Most also are organizing employees into self-directed work teams. The teams are made up of team members and a team leader (the team leader is a working, nonmanagement member of the team). Teams take responsibility for:
- Improving quality and productivity; job rotation.
- Planning/Scheduling.
- Who works on what.
- Quality audit.
- Equipment adjustment, maintenance, and repair.
- Housekeeping, vacation planning, absenteeism, tardiness, and performance issues.
- Choosing the team leader.
- Many other areas.
The adaptation of self-directed teams drastically changes the role of supervisors and managers. Supervisors (often called group leaders) have a very large span of control, with as many as 100 subordinates. Because teams and team leaders take on many of the normal supervisory functions, the supervisors became more managerial in function, concentrating more on budgeting and planning. This, in turn, affects the role of middle managers. The multiple-level changes in job functions have forced organizations to use new methods in connection with selection, promotion, and placement decisions. Because assessment centers worked so well at supervisory and managerial levels, it was natural to turn to assessment centers as a methodology.
Hundreds of manufacturing plants have used assessment centers to select employees, team leaders, and group leaders. To accomplish this, many new processes were developed, especially in connection with "greenfield" plant start-ups where large numbers of applicants must be processed. Toyota assessed 22,000 applicants to staff their 3,000-person plant in Kentucky.
At the employee level, exercises involve applicants in problem-solving group exercises, simulations of the manufacturing process, and one-to-one interactive exercises. Supervisor exercises provide opportunities to demonstrate coaching, leadership, and decision-making skills.

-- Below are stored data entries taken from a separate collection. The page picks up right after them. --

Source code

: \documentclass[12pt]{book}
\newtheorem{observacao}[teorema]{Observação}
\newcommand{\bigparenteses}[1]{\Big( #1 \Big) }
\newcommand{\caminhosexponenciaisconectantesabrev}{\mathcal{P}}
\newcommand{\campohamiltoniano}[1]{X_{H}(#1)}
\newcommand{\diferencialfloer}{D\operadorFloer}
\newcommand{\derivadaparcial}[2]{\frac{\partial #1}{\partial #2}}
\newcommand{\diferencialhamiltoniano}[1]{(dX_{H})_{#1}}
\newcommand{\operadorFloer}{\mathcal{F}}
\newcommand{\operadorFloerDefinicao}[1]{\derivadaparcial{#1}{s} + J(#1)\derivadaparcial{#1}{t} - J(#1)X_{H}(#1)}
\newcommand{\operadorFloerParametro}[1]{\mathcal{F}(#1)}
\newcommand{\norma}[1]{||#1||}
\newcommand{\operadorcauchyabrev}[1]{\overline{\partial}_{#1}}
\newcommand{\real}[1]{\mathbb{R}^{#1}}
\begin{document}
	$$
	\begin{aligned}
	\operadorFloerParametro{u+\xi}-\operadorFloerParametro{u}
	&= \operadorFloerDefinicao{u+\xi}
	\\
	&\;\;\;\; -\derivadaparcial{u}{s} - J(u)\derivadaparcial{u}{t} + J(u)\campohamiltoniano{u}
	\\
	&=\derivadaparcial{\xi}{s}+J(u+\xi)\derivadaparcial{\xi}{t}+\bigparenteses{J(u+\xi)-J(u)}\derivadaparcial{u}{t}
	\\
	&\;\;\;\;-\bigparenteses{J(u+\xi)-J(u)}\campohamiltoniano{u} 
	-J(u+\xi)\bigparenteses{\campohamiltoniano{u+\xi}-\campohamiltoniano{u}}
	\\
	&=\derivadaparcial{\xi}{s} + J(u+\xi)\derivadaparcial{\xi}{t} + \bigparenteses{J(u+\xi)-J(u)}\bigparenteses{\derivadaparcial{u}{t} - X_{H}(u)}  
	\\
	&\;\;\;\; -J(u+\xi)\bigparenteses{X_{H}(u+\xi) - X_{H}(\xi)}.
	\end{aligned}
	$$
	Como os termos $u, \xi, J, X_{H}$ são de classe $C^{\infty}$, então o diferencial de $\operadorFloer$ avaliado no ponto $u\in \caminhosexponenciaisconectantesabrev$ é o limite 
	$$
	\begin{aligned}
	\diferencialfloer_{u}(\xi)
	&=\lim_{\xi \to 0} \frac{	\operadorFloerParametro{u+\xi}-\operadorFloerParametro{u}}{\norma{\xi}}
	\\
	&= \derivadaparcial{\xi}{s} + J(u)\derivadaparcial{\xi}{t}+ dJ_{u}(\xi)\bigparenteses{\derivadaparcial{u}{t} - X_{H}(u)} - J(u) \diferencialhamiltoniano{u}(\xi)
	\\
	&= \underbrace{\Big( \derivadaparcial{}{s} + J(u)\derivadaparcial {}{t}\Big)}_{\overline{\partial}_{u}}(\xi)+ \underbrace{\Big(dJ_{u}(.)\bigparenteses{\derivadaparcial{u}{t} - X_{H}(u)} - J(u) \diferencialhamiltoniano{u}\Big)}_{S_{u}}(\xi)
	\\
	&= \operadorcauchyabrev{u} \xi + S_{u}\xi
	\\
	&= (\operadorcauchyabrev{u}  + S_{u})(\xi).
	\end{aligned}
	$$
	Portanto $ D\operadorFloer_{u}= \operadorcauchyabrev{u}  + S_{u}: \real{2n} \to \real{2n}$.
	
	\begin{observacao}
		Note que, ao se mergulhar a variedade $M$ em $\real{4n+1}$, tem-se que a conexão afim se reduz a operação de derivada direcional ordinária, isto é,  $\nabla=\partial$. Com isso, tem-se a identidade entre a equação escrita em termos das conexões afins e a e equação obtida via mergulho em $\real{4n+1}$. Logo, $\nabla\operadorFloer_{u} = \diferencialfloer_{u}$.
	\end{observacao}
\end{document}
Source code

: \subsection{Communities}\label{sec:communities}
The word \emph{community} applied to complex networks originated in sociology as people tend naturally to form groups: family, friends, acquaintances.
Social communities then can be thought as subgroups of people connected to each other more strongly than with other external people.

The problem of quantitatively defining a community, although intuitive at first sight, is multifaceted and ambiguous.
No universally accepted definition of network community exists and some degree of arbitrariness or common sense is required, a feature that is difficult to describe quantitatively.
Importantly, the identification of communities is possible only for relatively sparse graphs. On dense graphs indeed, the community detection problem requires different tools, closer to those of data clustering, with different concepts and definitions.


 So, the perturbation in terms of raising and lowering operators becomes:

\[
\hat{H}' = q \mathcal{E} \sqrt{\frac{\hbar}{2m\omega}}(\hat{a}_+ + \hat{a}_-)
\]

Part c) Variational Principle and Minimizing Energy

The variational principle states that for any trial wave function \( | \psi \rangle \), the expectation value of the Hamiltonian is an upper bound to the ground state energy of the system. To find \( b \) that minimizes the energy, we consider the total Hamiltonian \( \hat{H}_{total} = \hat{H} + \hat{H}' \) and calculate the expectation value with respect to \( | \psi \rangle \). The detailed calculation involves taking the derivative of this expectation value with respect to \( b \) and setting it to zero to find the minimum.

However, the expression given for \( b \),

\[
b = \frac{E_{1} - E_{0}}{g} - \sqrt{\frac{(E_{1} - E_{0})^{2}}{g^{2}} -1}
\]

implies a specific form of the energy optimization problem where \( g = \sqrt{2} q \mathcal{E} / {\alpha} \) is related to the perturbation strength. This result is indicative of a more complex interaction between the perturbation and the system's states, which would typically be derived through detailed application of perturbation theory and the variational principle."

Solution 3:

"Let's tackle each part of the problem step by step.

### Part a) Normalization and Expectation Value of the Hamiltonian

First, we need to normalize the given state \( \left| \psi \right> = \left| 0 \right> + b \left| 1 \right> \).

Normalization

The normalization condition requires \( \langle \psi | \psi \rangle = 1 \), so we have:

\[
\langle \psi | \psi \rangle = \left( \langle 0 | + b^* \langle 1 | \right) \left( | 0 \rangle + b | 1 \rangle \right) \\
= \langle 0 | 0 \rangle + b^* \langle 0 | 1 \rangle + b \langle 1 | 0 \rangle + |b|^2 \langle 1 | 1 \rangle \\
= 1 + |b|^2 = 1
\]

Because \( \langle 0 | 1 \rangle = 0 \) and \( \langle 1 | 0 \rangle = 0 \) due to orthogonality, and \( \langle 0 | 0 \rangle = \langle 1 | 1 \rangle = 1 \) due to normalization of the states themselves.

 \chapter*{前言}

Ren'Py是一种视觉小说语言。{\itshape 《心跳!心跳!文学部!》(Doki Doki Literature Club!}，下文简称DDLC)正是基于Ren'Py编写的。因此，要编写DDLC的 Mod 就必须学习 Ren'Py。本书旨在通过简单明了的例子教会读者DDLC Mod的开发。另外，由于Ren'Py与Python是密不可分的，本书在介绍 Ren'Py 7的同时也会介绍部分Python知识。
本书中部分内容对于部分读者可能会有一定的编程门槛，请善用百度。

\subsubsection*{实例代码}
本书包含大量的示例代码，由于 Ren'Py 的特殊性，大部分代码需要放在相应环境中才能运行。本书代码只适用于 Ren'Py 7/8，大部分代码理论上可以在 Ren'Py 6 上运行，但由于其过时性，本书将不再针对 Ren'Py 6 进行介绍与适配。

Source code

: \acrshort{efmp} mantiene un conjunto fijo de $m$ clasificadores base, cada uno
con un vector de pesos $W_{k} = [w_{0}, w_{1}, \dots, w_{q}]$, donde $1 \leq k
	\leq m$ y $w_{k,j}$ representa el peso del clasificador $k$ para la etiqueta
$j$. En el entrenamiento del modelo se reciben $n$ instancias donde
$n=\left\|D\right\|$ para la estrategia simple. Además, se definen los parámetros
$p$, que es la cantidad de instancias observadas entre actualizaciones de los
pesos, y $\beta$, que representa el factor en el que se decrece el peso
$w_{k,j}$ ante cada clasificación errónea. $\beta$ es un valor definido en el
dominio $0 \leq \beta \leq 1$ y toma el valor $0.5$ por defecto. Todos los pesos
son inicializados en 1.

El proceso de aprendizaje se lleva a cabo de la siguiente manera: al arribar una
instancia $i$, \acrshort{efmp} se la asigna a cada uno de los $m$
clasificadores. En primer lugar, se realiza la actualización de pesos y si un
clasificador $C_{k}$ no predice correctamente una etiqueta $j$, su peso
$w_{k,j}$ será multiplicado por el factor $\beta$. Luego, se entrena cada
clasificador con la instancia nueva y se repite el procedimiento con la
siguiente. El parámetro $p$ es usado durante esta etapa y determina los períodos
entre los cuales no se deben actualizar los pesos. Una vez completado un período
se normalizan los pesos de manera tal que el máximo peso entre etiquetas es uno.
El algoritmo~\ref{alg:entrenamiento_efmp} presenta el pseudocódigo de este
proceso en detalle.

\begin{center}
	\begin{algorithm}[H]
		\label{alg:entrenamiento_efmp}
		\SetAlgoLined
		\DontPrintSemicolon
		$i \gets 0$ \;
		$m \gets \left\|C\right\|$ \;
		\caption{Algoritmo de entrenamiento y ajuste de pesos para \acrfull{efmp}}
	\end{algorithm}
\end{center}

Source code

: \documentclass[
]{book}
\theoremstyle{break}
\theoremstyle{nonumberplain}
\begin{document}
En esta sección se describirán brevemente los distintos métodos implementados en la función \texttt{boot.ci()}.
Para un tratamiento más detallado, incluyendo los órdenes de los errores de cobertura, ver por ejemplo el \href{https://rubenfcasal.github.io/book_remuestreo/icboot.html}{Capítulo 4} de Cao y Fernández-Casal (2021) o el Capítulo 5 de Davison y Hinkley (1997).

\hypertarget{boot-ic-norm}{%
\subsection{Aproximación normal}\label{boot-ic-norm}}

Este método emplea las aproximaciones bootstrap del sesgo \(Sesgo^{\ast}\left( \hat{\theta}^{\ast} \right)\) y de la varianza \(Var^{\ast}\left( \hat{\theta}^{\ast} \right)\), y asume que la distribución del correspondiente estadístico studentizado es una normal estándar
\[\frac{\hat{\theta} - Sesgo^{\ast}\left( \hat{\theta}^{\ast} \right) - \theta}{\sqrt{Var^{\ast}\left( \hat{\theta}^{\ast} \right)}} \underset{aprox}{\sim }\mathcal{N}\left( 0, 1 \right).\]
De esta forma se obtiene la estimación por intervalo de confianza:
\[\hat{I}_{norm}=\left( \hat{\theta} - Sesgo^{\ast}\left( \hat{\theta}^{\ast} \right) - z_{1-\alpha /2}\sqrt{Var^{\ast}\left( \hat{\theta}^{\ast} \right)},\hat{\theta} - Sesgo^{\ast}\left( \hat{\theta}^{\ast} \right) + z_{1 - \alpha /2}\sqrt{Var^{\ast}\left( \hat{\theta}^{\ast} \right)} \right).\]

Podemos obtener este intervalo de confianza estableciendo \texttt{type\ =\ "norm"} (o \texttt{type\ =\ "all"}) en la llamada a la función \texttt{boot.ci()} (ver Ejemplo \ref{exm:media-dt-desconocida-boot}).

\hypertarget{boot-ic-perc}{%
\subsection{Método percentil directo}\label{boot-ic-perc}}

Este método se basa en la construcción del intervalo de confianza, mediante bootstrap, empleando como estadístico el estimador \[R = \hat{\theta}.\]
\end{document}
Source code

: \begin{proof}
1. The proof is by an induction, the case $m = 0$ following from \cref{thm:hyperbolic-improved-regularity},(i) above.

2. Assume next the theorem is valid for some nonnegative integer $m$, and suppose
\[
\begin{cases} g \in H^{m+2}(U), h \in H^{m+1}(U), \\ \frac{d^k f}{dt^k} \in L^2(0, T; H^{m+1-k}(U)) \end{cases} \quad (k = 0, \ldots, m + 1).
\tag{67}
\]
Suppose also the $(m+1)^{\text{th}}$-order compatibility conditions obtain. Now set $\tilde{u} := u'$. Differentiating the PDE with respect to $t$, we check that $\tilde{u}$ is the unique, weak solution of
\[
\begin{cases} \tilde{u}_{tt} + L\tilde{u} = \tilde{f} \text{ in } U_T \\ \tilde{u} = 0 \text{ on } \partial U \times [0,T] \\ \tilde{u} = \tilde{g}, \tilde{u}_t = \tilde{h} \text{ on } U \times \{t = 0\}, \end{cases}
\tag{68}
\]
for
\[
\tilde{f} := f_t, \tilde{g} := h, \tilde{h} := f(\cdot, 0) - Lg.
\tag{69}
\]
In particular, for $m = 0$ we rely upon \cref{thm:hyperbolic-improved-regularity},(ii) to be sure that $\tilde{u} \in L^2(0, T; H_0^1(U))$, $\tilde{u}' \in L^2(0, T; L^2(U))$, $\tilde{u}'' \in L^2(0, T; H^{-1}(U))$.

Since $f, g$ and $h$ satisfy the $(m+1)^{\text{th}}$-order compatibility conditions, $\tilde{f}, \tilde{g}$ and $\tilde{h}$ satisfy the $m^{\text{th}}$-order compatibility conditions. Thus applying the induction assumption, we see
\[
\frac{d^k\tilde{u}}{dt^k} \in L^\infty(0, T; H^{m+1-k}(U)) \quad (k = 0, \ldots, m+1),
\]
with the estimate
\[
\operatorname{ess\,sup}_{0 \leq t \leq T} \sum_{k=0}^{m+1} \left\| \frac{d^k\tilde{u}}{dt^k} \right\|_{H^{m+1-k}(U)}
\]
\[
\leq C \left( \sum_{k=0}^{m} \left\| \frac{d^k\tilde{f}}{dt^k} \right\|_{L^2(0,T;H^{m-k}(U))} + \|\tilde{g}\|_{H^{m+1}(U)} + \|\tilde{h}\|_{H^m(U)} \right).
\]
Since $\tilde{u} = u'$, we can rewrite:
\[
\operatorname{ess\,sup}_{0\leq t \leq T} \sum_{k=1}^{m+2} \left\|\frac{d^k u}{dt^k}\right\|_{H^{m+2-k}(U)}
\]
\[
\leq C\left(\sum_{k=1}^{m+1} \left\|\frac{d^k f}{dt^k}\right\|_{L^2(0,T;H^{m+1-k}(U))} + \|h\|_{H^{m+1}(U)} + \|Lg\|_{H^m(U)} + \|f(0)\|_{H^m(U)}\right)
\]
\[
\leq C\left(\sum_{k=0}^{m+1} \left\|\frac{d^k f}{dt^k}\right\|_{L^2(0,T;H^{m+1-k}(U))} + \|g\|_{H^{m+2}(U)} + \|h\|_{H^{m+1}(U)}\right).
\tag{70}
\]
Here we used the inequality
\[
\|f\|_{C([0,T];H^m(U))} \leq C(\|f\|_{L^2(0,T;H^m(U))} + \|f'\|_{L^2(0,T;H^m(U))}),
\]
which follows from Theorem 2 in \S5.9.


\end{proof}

Diagnosis of Training and Development Needs
Quick, easy training methods don’t change people’s skill levels. Skill acquisition requires intensive, time-consuming classroom training and must be coupled with opportunities for on-the-job practice and feedback so new behaviors are "set" in the individual’s repertoire. Because skill development takes a lot of time and effort, everyone cannot be trained in every skill. The assessment center method provides an effective means to determine training or developmental needs. Individuals then can be placed in the most appropriate program.
The assessment center method is an excellent diagnostic tool because it separates an individual’s abilities into specific areas (dimensions) and then seeks specific examples of good and poor behavior within each dimension. This helps the assessee and his/her boss determine more precisely what training and developmental activities are required.
Almost all organizations using assessment centers for selection or promotion also use the information obtained to diagnose training needs. However, a major shift in focus is the large number of firms now using assessment centers solely to diagnose training needs.
Most diagnostic assessment for managers is done within an organization using consultants. Assessment at the executive level takes place in elaborate, specially built assessment facilities operated by consultants.
Evaluating the Effectiveness of Training Programs
The American Society for Training and Development (ASTD) estimates that U.S. companies spend over $60 billion each year on training. The fastest-growing portion of this amount is for sales, supervisory, and management training, yet most companies have not evaluated the effectiveness of their training programs properly.
Assessment center methodology is an excellent method for establishing the validity and effectiveness of training programs. Three research designs commonly are used (see Figure 1). In the first design, a group of individuals is trained while a matched group is not. Both groups then are put through an assessment center. The second and third designs have a group of individuals assessed, then trained, then assessed again.
Organizations such as SOHIO, Lukens Steel, AT&T, the New York Metropolitan Transit Authority, and over a dozen undergraduate and graduate business schools have used assessment center technology to evaluate training programs (Byham, 1982). The advent of video technology, which allows the relatively inexpensive evaluation of individuals, has increased the application of assessment center methodology dramatically in this area.